The coffee industry has fundamentally changed over the years as a consequence of social, environmental and economic factors, resulting in an ever evolving coffee culture. This is recognised in coffee circles as the three waves of coffee: a somewhat overlapping shift in coffee culture, appreciation and consumerism brought about by the desire for change.
The first wave began in the 19th century where coffee was treated as a commodity driven for mass consumption - post World War II freeze dried coffee was found everywhere as the instant ‘pick me up’. The second wave was a period of cultural proliferation, beginning in the 1960s and moving through to the Starbucks, regionally labelled coffee and the introduction of the triple-grande-non-fat extra-hot-no-foam-caramel-latte. The global chain formula required the need for consistency, scale and branding, in other words, homogeneity.

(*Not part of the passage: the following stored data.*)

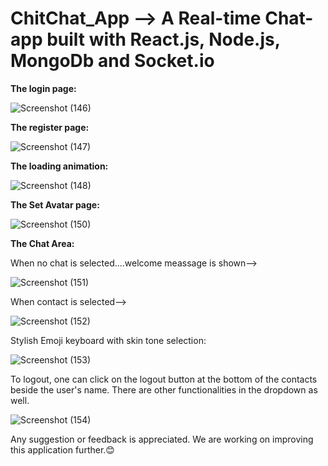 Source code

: # ChitChat_App --> A Real-time Chat-app built with React.js, Node.js, MongoDb and Socket.io

**The login page:**

![Screenshot (146)](https://github.com/Deblina-Mandal/ChitChat_App/assets/98173509/25f5cdd1-54f3-4b5d-8266-1dd24a607288)

**The register page:**

![Screenshot (147)](https://github.com/Deblina-Mandal/ChitChat_App/assets/98173509/196891eb-ffd5-45d9-abba-a75ded910d73)

**The loading animation:**

![Screenshot (148)](https://github.com/Deblina-Mandal/ChitChat_App/assets/98173509/360f80e2-328f-4943-b0a0-a93713e2556f)

**The Set Avatar page:**

![Screenshot (150)](https://github.com/Deblina-Mandal/ChitChat_App/assets/98173509/a9d8aac3-0fc5-426f-b535-937762d8c2c3)

**The Chat Area:**

When no chat is selected....welcome meassage is shown-->

![Screenshot (151)](https://github.com/Deblina-Mandal/ChitChat_App/assets/98173509/b0e75db4-a196-4019-9cb5-49456a04cedc)

When contact is selected-->

![Screenshot (152)](https://github.com/Deblina-Mandal/ChitChat_App/assets/98173509/d028b662-aa07-4fd8-9f3b-875d716a98d7)

Stylish Emoji keyboard with skin tone selection:

![Screenshot (153)](https://github.com/Deblina-Mandal/ChitChat_App/assets/98173509/25d38910-ed37-4912-a824-037c875d4475)

To logout, one can click on the logout button at the bottom of the contacts beside the user's name. There are other functionalities in the dropdown as well.

![Screenshot (154)](https://github.com/Deblina-Mandal/ChitChat_App/assets/98173509/d2a07a69-638a-4d2a-a9ab-f0445b056bd3)

Any suggestion or feedback is appreciated. We are working on improving this application further.😊








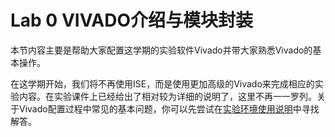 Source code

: # Lab 0 VIVADO介绍与模块封装

本节内容主要是帮助大家配置这学期的实验软件Vivado并带大家熟悉Vivado的基本操作。

在这学期开始，我们将不再使用ISE，而是使用更加高级的Vivado来完成相应的实验内容。在实验课件上已经给出了相对较为详细的说明了，这里不再一一罗列。关于Vivado配置过程中常见的基本问题，你可以先尝试在[实验环境使用说明](/appends/environment)中寻找解答。


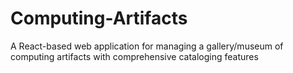 # Computing-Artifacts
A React-based web application for managing a gallery/museum of computing artifacts with comprehensive cataloging features
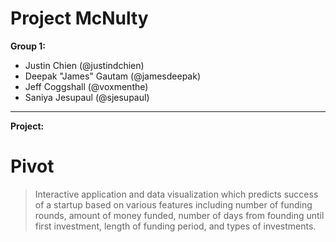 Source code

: # Project McNulty

**Group 1:**

* Justin Chien (@justindchien)
* Deepak "James" Gautam (@jamesdeepak)
* Jeff Coggshall (@voxmenthe)
* Saniya Jesupaul (@sjesupaul)

---

**Project:**

# Pivot

> Interactive application and data visualization which predicts success of a startup based on various features including number of funding rounds, amount of money funded, number of days from founding until first investment, length of funding period, and types of investments.
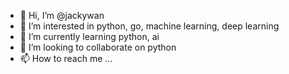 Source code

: - 👋 Hi, I’m @jackywan
- 👀 I’m interested in python, go, machine learning, deep learning
- 🌱 I’m currently learning python, ai
- 💞️ I’m looking to collaborate on python
- 📫 How to reach me ...

<!---
jackywan/jackywan is a ✨ special ✨ repository because its `README.md` (this file) appears on your GitHub profile.
You can click the Preview link to take a look at your changes.
--->
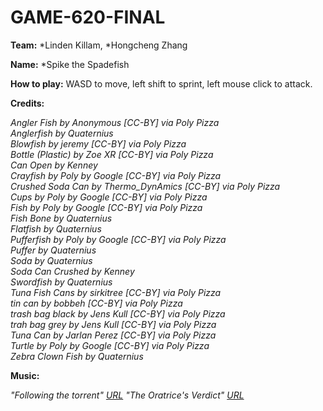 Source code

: # GAME-620-FINAL

**Team:**
*Linden Killam, 
*Hongcheng Zhang

**Name:**
*Spike the Spadefish

**How to play:**
WASD to move, left shift to sprint, left mouse click to attack. 

**Credits:**

_Angler Fish by Anonymous [CC-BY] via Poly Pizza_<br>
_Anglerfish by Quaternius_<br>
_Blowfish by jeremy [CC-BY] via Poly Pizza_<br>
_Bottle (Plastic) by Zoe XR [CC-BY] via Poly Pizza_<br>
_Can Open by Kenney_<br>
_Crayfish by Poly by Google [CC-BY] via Poly Pizza_<br>
_Crushed Soda Can by Thermo_DynAmics [CC-BY] via Poly Pizza_<br>
_Cups by Poly by Google [CC-BY] via Poly Pizza_<br>
_Fish by Poly by Google [CC-BY] via Poly Pizza_<br>
_Fish Bone by Quaternius_<br>
_Flatfish by Quaternius_<br>
_Pufferfish by Poly by Google [CC-BY] via Poly Pizza_<br>
_Puffer by Quaternius_<br>
_Soda by Quaternius_<br>
_Soda Can Crushed by Kenney_<br>
_Swordfish by Quaternius_<br>
_Tuna Fish Cans by sirkitree [CC-BY] via Poly Pizza_<br>
_tin can by bobbeh [CC-BY] via Poly Pizza_<br>
_trash bag black by Jens Kull [CC-BY] via Poly Pizza_<br>
_trah bag grey by Jens Kull [CC-BY] via Poly Pizza_<br>
_Tuna Can by Jarlan Perez [CC-BY] via Poly Pizza_<br>
_Turtle by Poly by Google [CC-BY] via Poly Pizza_<br>
_Zebra Clown Fish by Quaternius_<br>

**Music:**

_"Following the torrent" [URL](https://youtu.be/6eJuMFs7J00?list=PLwO9-zIqdr4nR6v8eoSCIHF2yxyLCHYxz)_
_"The Oratrice's Verdict" [URL](https://youtu.be/qUkxoIu9nfo)_
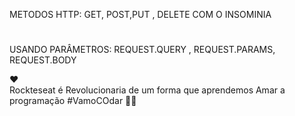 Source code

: METODOS HTTP: GET, POST,PUT ,  DELETE COM O INSOMINIA
#
USANDO PARÂMETROS: REQUEST.QUERY , REQUEST.PARAMS, REQUEST.BODY

❤             
Rockteseat é Revolucionaria de um forma que aprendemos Amar a programação #VamoCOdar 
🐱‍👤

Trish Rothgeb of Wrecking Ball Coffee Roasters in the US first wrote about the Third Wave of Coffee in the ‘90s. Rothgeb postulated that it was this homogeneity—or, rather, a rebellion against it—that birthed the Third Wave. The third wave is focused on craftsmanship; where beans are sourced from farms instead of countries and roasting is about bringing out unique characteristics of a bean (instead of cremating them!). The third wave coffee industry is in the throes of achieving the same level of detail and understanding from bean to cup that wine connosiuiers have demanded for decades - farm, harvest, processing style, roast date, coffee variety and tasting notes.